These days it seems every supplier’s infrastructure pitch book is full of the virtues and potential benefits of their drive toward automation, the objective being to get the same work done for less. What’s not clear is whether the supplier will actually be able to achieve what they promise or how to allocate the benefits between buyer and seller.

The same for less is a well-travelled road; the same goal drove moving work to less expensive delivery locations over the last couple of decades. Along the way some algorithmic alchemy created an acceptable balance among costs, margins, prices and benefit to the buyer. While the arithmetic to ensure the benefits were reasonably distributed amongst buyers and sellers could be complex, the factors of production to drive economic verification models were pretty well known, or at least could be with a bit of research. Underlying it all was a basic assumption, that an FTE was an FTE, and many buyers used the number of proposed FTEs to validate a suppliers’ ability to actually perform the work.

Automation changes all that. Is an FTE still an FTE, or is an automation assisted FTE a 125% of an historical FTE or maybe it is 150%, or maybe even more? What if there is no FTE at all just some robotics doing what an FTE used to do? Since an automaton is likely to make fewer mistakes than a human FTE, and will do those error-reduced tasks faster than the human FTE, the promise of better and faster and cheaper seems attainable.

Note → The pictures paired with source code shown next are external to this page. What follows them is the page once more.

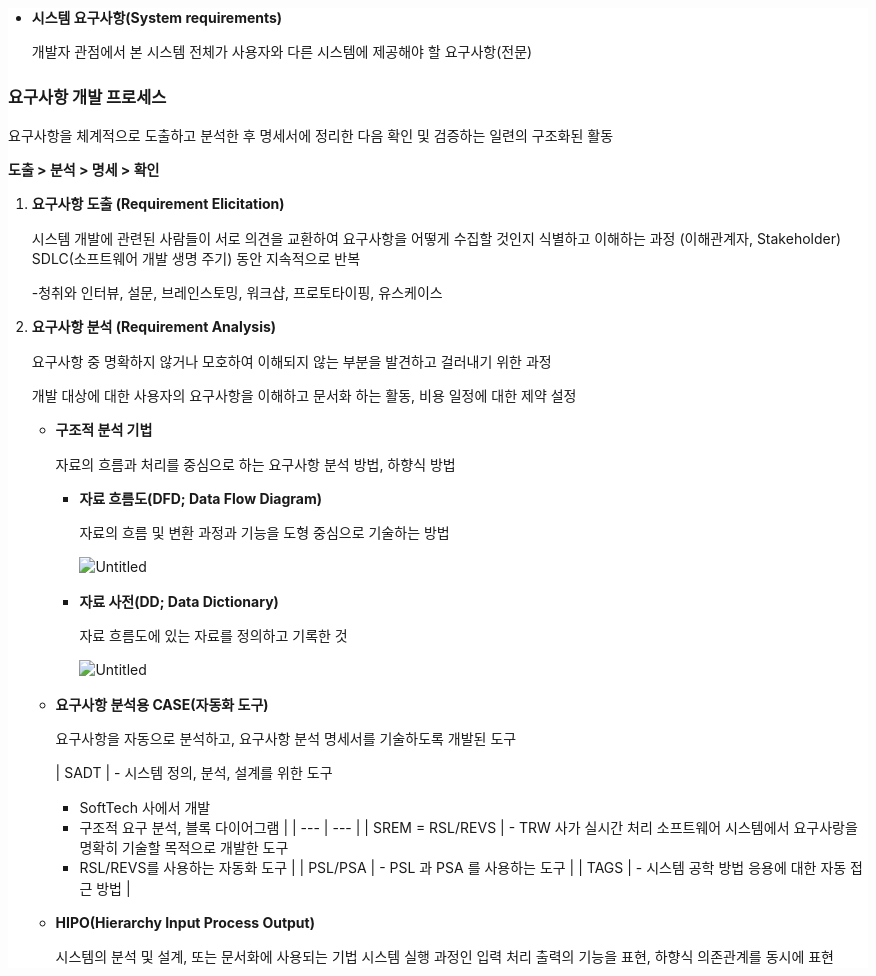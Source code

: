 - **시스템 요구사항(System requirements)**
    
    개발자 관점에서 본 시스템 전체가 사용자와 다른 시스템에 제공해야 할 요구사항(전문)
    

### 요구사항 개발 프로세스

요구사항을 체계적으로 도출하고 분석한 후 명세서에 정리한 다음 확인 및 검증하는 일련의 구조화된 활동

**도출 > 분석 > 명세 > 확인**

1. **요구사항 도출 (Requirement Elicitation)**
    
    시스템 개발에 관련된 사람들이 서로 의견을 교환하여 요구사항을 어떻게 수집할 것인지 식별하고 이해하는 과정 (이해관계자, Stakeholder)
    SDLC(소프트웨어 개발  생명 주기) 동안 지속적으로 반복
    
    -청취와 인터뷰, 설문, 브레인스토밍, 워크샵, 프로토타이핑, 유스케이스
    
2. **요구사항 분석 (Requirement Analysis)**
    
    요구사항 중 명확하지 않거나 모호하여 이해되지 않는 부분을 발견하고 걸러내기 위한 과정
    
    개발 대상에 대한 사용자의 요구사항을 이해하고 문서화 하는 활동, 비용 일정에 대한 제약 설정
    
    - **구조적 분석 기법**
        
        자료의 흐름과 처리를 중심으로 하는 요구사항 분석 방법, 하향식 방법
        
        - **자료 흐름도(DFD; Data Flow Diagram)**
            
            자료의 흐름 및 변환 과정과 기능을 도형 중심으로 기술하는 방법 
            
            ![Untitled](1%E1%84%8C%E1%85%A1%E1%86%BC%20%E1%84%8B%E1%85%AD%E1%84%80%E1%85%AE%E1%84%89%E1%85%A1%E1%84%92%E1%85%A1%E1%86%BC%20%E1%84%92%E1%85%AA%E1%86%A8%E1%84%8B%E1%85%B5%E1%86%AB%209bcafa8c8b7a44c0aee04a9cafc66900/Untitled.png)
            
        - **자료 사전(DD; Data Dictionary)**
            
            자료 흐름도에 있는 자료를 정의하고 기록한 것
            
            ![Untitled](1%E1%84%8C%E1%85%A1%E1%86%BC%20%E1%84%8B%E1%85%AD%E1%84%80%E1%85%AE%E1%84%89%E1%85%A1%E1%84%92%E1%85%A1%E1%86%BC%20%E1%84%92%E1%85%AA%E1%86%A8%E1%84%8B%E1%85%B5%E1%86%AB%209bcafa8c8b7a44c0aee04a9cafc66900/Untitled%201.png)
            
    
    - **요구사항 분석용 CASE(자동화 도구)**
        
        요구사항을 자동으로 분석하고, 요구사항 분석 명세서를 기술하도록 개발된 도구
        
        | SADT | - 시스템 정의, 분석, 설계를 위한 도구
        - SoftTech  사에서 개발
        - 구조적 요구 분석, 블록 다이어그램 |
        | --- | --- |
        | SREM = RSL/REVS | - TRW 사가 실시간 처리 소프트웨어 시스템에서 요구사랑을 명확히 기술할 목적으로 개발한 도구
        - RSL/REVS를 사용하는 자동화 도구 |
        | PSL/PSA | - PSL 과 PSA 를 사용하는 도구 |
        | TAGS | - 시스템 공학 방법 응용에 대한 자동 접근 방법 |
    - **HIPO(Hierarchy Input Process Output)**
        
        시스템의 분석 및 설계, 또는 문서화에 사용되는 기법
        시스템 실행 과정인 입력 처리 출력의 기능을 표현, 하향식
        의존관계를 동시에 표현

Nothing wrong with any of that — it all sounds pretty terrific…

Yet the road to automation nirvana features unexpected curves and potholes. Overcoming these obstacles requires answering the challenge of accurately projecting the financial impact of automation. Putting aside for a moment how to allocate the benefits of automation between the buyer and seller, what will a supplier expect costs do over the typical five-year term of an ITO? What is the probability of the supplier under and over estimating progress?

Suppliers projecting year-over-year pricing improvements is nothing new. ITOs have, for many years, included cyclical pricing improvements in the 4% to 10% range, linked to known learning curve improvements and the introduction of management tooling. But automation presents two new problems, the automation technology is just now being deployed into supplier delivery engines and processes and the potential range of productivity increases is far larger. Assuming, sans automation, a provider server administrator can oversee about 75 virtual server images, resulting in a gap of at least one and half orders of magnitude with the productivity ratios achieved by Internet scale operators like Google and Amazon. Drawing a pricing curve between those two productivity points is very different problem than computing the incremental adjustments suppliers have accommodated in their past pricing and will be, at the outset, far more difficult to model.

The inclination of buyers is to press suppliers to maximize improvements in year over year pricing over the term. Consider the consequences if a supplier makes an extremely aggressive pricing choice to win the business and later fails to be able to meet their automation goals – resulting in higher supplier costs. That leaves the supplier with several unpleasant choices, take a margin haircut, negotiate with the buyer for a price increase or reduce the manpower to the levels projected as if the automation objectives were achieved and run the risk of failing to meet service levels. Historical behavior would suggest a higher probability of the supplier reducing the amount of labor and taking the risk of reduced performance.

So how does a buyer cope with the situation of entering into a new or renewed ITO arrangement over the next two years or so before the automation track record is established? What kind of pricing improvements should be demanded? How does the buyer avoid unintended consequences and resultant issues in performance or price uncertainty?

Recently we have seen situations where suppliers, in order to maintain or expand margins, have reduced staffing across their entire delivery engine, resulting in individual buyers seeing resources simply vanish from their engagements, without suitable replacements in either numbers or skills.

Automation offers suppliers a sexy cover story for these moves. One can imagine hearing something along the lines of “of course we reduced staffing, that is the result of our automation efforts and that is how we were able to offer you the low pricing levels that you enjoy.” Skepticism would suggest that buyers would be hearing that refrain whether or not the supplier has actually achieved the automation objectives supporting that position.

The dilemma is that it is still early days and neither buyers nor sellers have the ability to accurately predict the automation benefits that will be achieved over a five-year term. What is needed is some sort of commercial mousetrap that can be adjusted over time; adjusted as more is known about the benefits of automation and the supplier’s ability to actually harvest them.

One way to build that adjustable mousetrap…

An appropriate approach would be to set several trigger points for discussion of adjustments, these triggers should include: (i) annual periodic reviews of the suppliers overall progress in respect to achieving the productivity changes to support the scheduled contract year pricing reductions, (ii) any supplier action to materially change the amount or quality of staffing on the engagement, and (iii) any sustained deterioration in service delivery. The first two of these of these triggered discussions should be conducted well in advance of any action to allow the buyer and supplier ample opportunity to resolve any differences of opinion prior to the supplier implementing their proposed or scheduled action.

These discussions should be formalized and should include buyer and seller leadership above the managers running the day-to-day relationship. Our experience is that improperly planned resource reductions are a cause for serious operational concern and have the potential to be escalated to the COO/CEO even in very large enterprises.